* _Work instruction_
From the entries below, count the lines with "target". Write only the count.
*** Opening of Dataset records ***
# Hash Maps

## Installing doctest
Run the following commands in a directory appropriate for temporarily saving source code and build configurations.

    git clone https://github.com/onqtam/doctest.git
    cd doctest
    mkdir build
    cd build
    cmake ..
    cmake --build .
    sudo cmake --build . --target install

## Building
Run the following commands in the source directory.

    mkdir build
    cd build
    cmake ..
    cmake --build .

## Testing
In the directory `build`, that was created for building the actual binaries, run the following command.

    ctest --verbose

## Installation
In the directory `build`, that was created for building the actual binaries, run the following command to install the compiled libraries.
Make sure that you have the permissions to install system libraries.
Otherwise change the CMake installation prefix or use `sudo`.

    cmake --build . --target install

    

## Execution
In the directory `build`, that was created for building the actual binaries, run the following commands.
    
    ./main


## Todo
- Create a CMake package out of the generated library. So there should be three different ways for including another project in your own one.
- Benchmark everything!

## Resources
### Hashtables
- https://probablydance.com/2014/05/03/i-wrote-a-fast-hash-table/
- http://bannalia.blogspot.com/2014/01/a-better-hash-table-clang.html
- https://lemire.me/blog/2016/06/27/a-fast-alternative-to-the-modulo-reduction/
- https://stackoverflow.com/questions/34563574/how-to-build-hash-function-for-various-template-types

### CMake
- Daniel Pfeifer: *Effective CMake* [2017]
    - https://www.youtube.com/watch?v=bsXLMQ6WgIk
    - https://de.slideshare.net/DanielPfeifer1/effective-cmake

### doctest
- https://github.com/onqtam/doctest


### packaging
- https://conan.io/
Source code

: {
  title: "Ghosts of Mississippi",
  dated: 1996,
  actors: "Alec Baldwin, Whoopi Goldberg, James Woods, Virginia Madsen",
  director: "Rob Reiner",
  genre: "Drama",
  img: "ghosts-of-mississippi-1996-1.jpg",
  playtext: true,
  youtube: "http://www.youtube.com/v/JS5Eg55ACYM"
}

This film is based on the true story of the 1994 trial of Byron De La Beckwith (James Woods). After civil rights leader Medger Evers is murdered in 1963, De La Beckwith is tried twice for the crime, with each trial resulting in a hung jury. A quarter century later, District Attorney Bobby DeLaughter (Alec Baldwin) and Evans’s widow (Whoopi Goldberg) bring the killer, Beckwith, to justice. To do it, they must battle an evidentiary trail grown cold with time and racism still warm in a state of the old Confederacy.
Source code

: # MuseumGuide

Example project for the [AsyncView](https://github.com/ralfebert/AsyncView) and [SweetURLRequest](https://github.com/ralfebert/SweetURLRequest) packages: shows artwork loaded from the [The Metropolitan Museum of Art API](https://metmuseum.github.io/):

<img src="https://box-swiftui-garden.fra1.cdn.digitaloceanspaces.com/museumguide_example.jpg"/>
*** Close of Dataset records ***
* _Solution for this problem_
2